System Reliability Engineer - Applications
We are looking for a talented Applications System Reliability Engineer (ASRE) to work alongside our applications developers to help them design, deploy and operate the next generation of Fastly’s production service platform. System Reliability Engineering (SRE) drives the reliability, speed, efficiency, and security of our backend systems. Each ASRE is embedded in a particular application team for a period of 2-6 months, where they consult with and assist that team on scalability, reliability, deployment, operational documentation, production readiness and the like. This embedding model allows the ASRE to get real depth in a particular Fastly application and build ongoing relationships with that application engineering team, while also adding breadth of experience via team rotation.

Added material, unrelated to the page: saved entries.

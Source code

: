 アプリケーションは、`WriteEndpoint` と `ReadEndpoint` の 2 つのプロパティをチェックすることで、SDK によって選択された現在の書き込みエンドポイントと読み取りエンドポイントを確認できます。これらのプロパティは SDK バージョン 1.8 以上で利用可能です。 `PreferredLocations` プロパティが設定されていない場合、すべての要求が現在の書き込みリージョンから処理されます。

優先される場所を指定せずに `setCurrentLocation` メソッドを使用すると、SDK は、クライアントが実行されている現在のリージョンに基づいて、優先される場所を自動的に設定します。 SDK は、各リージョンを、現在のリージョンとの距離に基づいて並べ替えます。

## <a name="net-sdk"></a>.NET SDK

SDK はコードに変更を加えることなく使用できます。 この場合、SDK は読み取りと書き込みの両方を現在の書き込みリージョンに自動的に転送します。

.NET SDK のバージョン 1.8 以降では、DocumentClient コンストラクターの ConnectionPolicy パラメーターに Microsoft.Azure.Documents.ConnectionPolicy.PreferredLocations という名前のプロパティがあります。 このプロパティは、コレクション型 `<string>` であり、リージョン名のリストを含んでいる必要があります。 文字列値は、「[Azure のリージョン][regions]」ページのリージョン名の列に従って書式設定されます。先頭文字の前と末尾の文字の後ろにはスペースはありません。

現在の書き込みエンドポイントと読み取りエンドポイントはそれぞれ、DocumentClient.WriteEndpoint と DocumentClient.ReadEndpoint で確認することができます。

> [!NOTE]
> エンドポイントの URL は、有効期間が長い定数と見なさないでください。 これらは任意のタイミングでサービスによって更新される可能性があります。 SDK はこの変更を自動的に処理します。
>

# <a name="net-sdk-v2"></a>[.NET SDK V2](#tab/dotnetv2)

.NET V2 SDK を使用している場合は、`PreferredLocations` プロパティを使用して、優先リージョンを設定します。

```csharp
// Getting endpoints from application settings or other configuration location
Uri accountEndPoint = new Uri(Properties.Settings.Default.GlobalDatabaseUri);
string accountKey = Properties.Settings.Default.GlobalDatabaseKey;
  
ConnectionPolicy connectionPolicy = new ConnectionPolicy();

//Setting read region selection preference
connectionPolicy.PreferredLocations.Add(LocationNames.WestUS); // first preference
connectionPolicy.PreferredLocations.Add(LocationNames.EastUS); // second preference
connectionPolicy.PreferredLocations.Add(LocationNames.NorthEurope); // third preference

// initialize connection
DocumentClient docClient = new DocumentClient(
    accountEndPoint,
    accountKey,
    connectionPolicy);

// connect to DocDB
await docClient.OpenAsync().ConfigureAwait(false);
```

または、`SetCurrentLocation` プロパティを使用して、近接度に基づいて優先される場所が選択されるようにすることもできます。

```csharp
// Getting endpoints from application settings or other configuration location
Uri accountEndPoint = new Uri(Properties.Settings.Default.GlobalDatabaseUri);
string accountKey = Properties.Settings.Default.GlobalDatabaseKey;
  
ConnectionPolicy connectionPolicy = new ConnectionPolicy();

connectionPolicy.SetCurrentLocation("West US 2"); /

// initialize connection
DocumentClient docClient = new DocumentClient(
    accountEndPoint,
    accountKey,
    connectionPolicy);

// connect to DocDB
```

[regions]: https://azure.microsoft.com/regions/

Desired Skills and Experience
- Develop infrastructure to enable reliable and rapid deployment, effective monitoring, and high availability in a large-scale Linux environment.
- Diagnose and resolve performance and reliability issues across the entire stack: hardware, kernel, application, network, including cross-application dependencies.
- Write tools to automate maintenance and deployment of machines, services, applications.
- Work closely with your development teams to ensure that services are designed with scale, operability, performance, and ease-of-use in mind.
- Build and maintain a robust Continuous Integration environment.
- 4+ years experience running high availability systems and supporting infrastructure.
- Strong understanding of Linux systems, high and low level.
- Useful knowledge of shell scripting and one or more scripting language (e.g. Python, Ruby, Perl).
- Experience with compiled languages (Go, C/C++, Java).
- Good understanding of configuration management best practices and standards.
- Experienced with cloud providers such as Amazon Web Services and Google Cloud Platform.
- Adaptable to a wide variety of technologies and people.